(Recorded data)

- - - - - - -

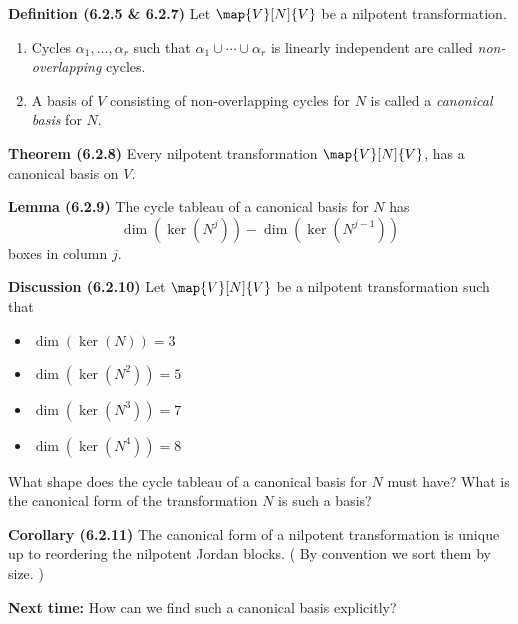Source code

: \documentclass[letterpaper, 10pt]{article}
\begin{document}
\vspace{300pt}
\lb
\textbf{Definition (6.2.5 \& 6.2.7)}
\lb
Let $\map{V}[N]{V}$ be a nilpotent transformation.
\begin{enumerate}
    \item Cycles $α_1, \ldots, α_r$ such that $ α_1 \cup \cdots \cup α_r $ is linearly independent are called \emph{non-overlapping} cycles.
    \item A basis of $V$ consisting of non-overlapping cycles for $N$ is called
        a \emph{canonical basis} for $N$.
\end{enumerate}


\newpage
\lb
\textbf{Theorem (6.2.8)}
\lb
Every nilpotent transformation $\map{V}[N]{V}$, has a canonical basis on $V$.



\vspace{40pt}
\lb
\textbf{Lemma (6.2.9)}
\lb
The cycle tableau of a canonical basis for $N$ has
\[ \dim(\ker(N^j)) - \dim(\ker(N^{j-1})) \]
boxes in column $j$.

\vspace{40pt}
\lb
\textbf{Discussion (6.2.10)}
\lb
Let $\map{V}[N]{V}$ be a nilpotent transformation such that
\begin{itemize}
    \item $\dim(\ker(N)) = 3$
    \item $\dim(\ker(N^2)) = 5$
    \item $\dim(\ker(N^3)) = 7$
    \item $\dim(\ker(N^4)) = 8$
\end{itemize}
What shape does the cycle tableau of a canonical basis for $N$ must have?
What is the canonical form of the transformation $N$ is such a basis?

\vspace{200pt}
\lb
\textbf{Corollary (6.2.11)}
\lb
The canonical form of a nilpotent transformation is unique up to reordering
the nilpotent Jordan blocks. ( By convention we sort them by size. )





\vspace{40pt}
\lb
\textbf{Next time: } How can we find such a canonical basis explicitly?
\end{document}

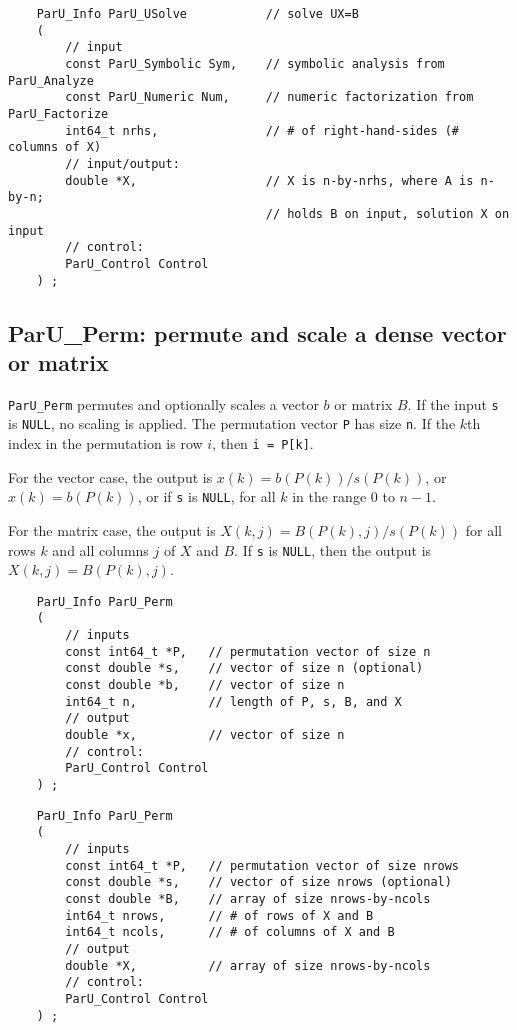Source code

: \documentclass[12pt]{article}
\begin{document}
    {\footnotesize
    \begin{verbatim}
    ParU_Info ParU_USolve           // solve UX=B
    (
        // input
        const ParU_Symbolic Sym,    // symbolic analysis from ParU_Analyze
        const ParU_Numeric Num,     // numeric factorization from ParU_Factorize
        int64_t nrhs,               // # of right-hand-sides (# columns of X)
        // input/output:
        double *X,                  // X is n-by-nrhs, where A is n-by-n;
                                    // holds B on input, solution X on input
        // control:
        ParU_Control Control
    ) ; \end{verbatim} }

\subsection{{\sf ParU\_Perm}: permute and scale a dense vector or matrix}
\label{perm}

    \verb'ParU_Perm' permutes and optionally scales a vector $b$ or matrix $B$.
    If the input \verb's' is \verb'NULL', no scaling is applied.  The
    permutation vector \verb'P' has size \verb'n'.  If the $k$th index in the
    permutation is row $i$, then \verb'i = P[k]'.

    For the vector case, the output is $x(k) = b(P(k)) / s(P(k))$, or
    $x(k) = b(P(k))$, or if \verb's' is \verb'NULL', for all $k$ in the range 0
    to $n-1$.

    For the matrix case, the output is $X(k,j) = B(P(k),j) / s(P(k))$ for all
    rows $k$ and all columns $j$ of $X$ and $B$.  If \verb's' is \verb'NULL',
    then the output is $X(k,j) = B(P(k),j)$.

    {\footnotesize
    \begin{verbatim}
    ParU_Info ParU_Perm
    (
        // inputs
        const int64_t *P,   // permutation vector of size n
        const double *s,    // vector of size n (optional)
        const double *b,    // vector of size n
        int64_t n,          // length of P, s, B, and X
        // output
        double *x,          // vector of size n
        // control:
        ParU_Control Control
    ) ; \end{verbatim} }

    {\footnotesize
    \begin{verbatim}
    ParU_Info ParU_Perm
    (
        // inputs
        const int64_t *P,   // permutation vector of size nrows
        const double *s,    // vector of size nrows (optional)
        const double *B,    // array of size nrows-by-ncols
        int64_t nrows,      // # of rows of X and B
        int64_t ncols,      // # of columns of X and B
        // output
        double *X,          // array of size nrows-by-ncols
        // control:
        ParU_Control Control
    ) ; \end{verbatim} }
\end{document}

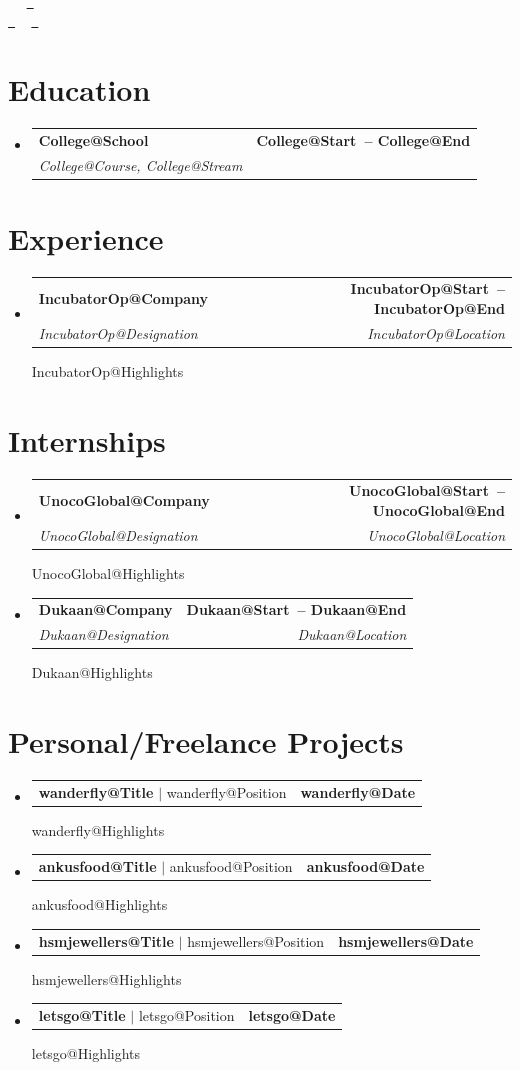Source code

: \documentclass[letterpaper,11pt]{article}
\makeatletter
\newcommand{\resumeSubheading}[4]{
  \vspace{-2pt}\item
    \begin{tabular*}{1.0\textwidth}[t]{l@{\extracolsep{\fill}}r}
      \textbf{#1} & \textbf{\small #2} \\
      \textit{\small#3} & \textit{\small #4} \\
    \end{tabular*}\vspace{-7pt}
}
\newcommand{\resumeProjectHeading}[2]{
    \item
    \begin{tabular*}{1.001\textwidth}{l@{\extracolsep{\fill}}r}
      \small#1 & \textbf{\small #2}\\
    \end{tabular*}\vspace{-7pt}
}
\newcommand{\resumeSubHeadingListStart}{\begin{itemize}[leftmargin=0.0in, label={}]}
\newcommand{\resumeSubHeadingListEnd}{\end{itemize}}
\def\titlesection{
\begin{center}
    {\Huge \scshape \firstname \ \lastname} \\ \vspace{1pt}
    \small \raisebox{-0.1\height}\faPhone\ \jasphone ~ \href{mailto:\email}{\raisebox{-0.2\height}\faEnvelope\  \underline{\email}} \\
    \href{\linkedin}{\raisebox{-0.2\height}\faLinkedin\ \underline{\linkedin}}  ~
    \href{\github}{\raisebox{-0.2\height}\faGithub\ \underline{\github}}
    \vspace{-8pt}
\end{center}
}
\makeatother
\begin{document}
\titlesection
\profileSummary


\section{Education}
  \resumeSubHeadingListStart
      \resumeSubheading{\csname College@School\endcsname}
      {\csname College@Start\endcsname \ -- \csname College@End\endcsname}
      {\csname College@Course\endcsname, \csname College@Stream\endcsname}{}
  \resumeSubHeadingListEnd


\newcommand{\renderExp}[1]{
\resumeSubheading
      {\csname #1@Company\endcsname}{\csname #1@Start\endcsname \ -- \csname #1@End\endcsname}
      {\csname #1@Designation\endcsname}{\csname #1@Location\endcsname}
      \csname #1@Highlights\endcsname
}

\section{Experience}
    \resumeSubHeadingListStart
        \renderExp{IncubatorOp}
  \resumeSubHeadingListEnd

\section{Internships}
\resumeSubHeadingListStart
    \renderExp{UnocoGlobal}
    \renderExp{Dukaan}
\resumeSubHeadingListEnd

\newcommand{\renderHck}[1]{
      \resumeProjectHeading
      {\textbf{\csname #1@Title\endcsname} $|$ \csname #1@Position\endcsname}
      {\csname #1@Date\endcsname}
      \csname #1@Highlights\endcsname
}

\section{Personal/Freelance Projects}
\vspace{-5pt}
\resumeSubHeadingListStart
    \renderHck{wanderfly}
    \vspace{-13pt}
    \renderHck{ankusfood}
    \vspace{-13pt}
    \renderHck{hsmjewellers}
    \vspace{-13pt}
    \renderHck{letsgo}
    \vspace{-13pt}
\resumeSubHeadingListEnd
\end{document}
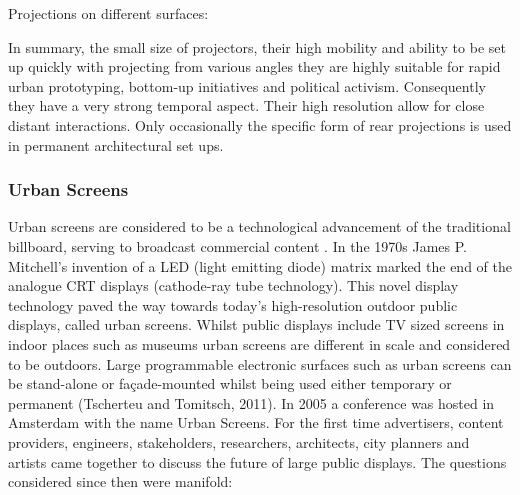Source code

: Projections on different surfaces: 

In summary, the small size of projectors, their high mobility and ability to be set up quickly with projecting from various angles they are highly suitable for rapid urban prototyping, bottom-up initiatives and political activism.  Consequently they have a very strong temporal aspect.
Their high resolution allow for close distant interactions.
Only occasionally the specific form of rear projections is used in permanent architectural set ups.


\subsubsection{Urban Screens}

Urban screens are considered to be a technological advancement of the traditional billboard, serving to broadcast commercial content \cite{Huhtamo2009}. 
In the 1970s James P. Mitchell's invention of a LED (light emitting diode) matrix marked the end of the analogue CRT displays (cathode-ray tube technology). This novel display technology paved the way towards today's high-resolution outdoor public displays, called urban screens.
Whilst public displays include TV sized screens in indoor places such as museums urban screens are different in scale and considered to be outdoors. 
Large programmable electronic surfaces such as urban screens can be stand-alone or façade-mounted whilst being used either temporary or permanent (Tscherteu and Tomitsch, 2011). 
In 2005 a conference was hosted in Amsterdam with the name Urban Screens. For the first time advertisers, content providers, engineers, stakeholders, researchers, architects, city planners and artists came together to discuss the future of large public displays. 
The questions considered since then were manifold:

- - - - - - -

== EXERCISE GOAL ==
Print the entries as they stand, first line through the line holding "for $N$ is called", with every picture removed.

== THE ANSWER ==
Source code

: \documentclass[letterpaper, 10pt]{article}
\begin{document}
\vspace{300pt}
\lb
\textbf{Definition (6.2.5 \& 6.2.7)}
\lb
Let $\map{V}[N]{V}$ be a nilpotent transformation.
\begin{enumerate}
    \item Cycles $α_1, \ldots, α_r$ such that $ α_1 \cup \cdots \cup α_r $ is linearly independent are called \emph{non-overlapping} cycles.
    \item A basis of $V$ consisting of non-overlapping cycles for $N$ is called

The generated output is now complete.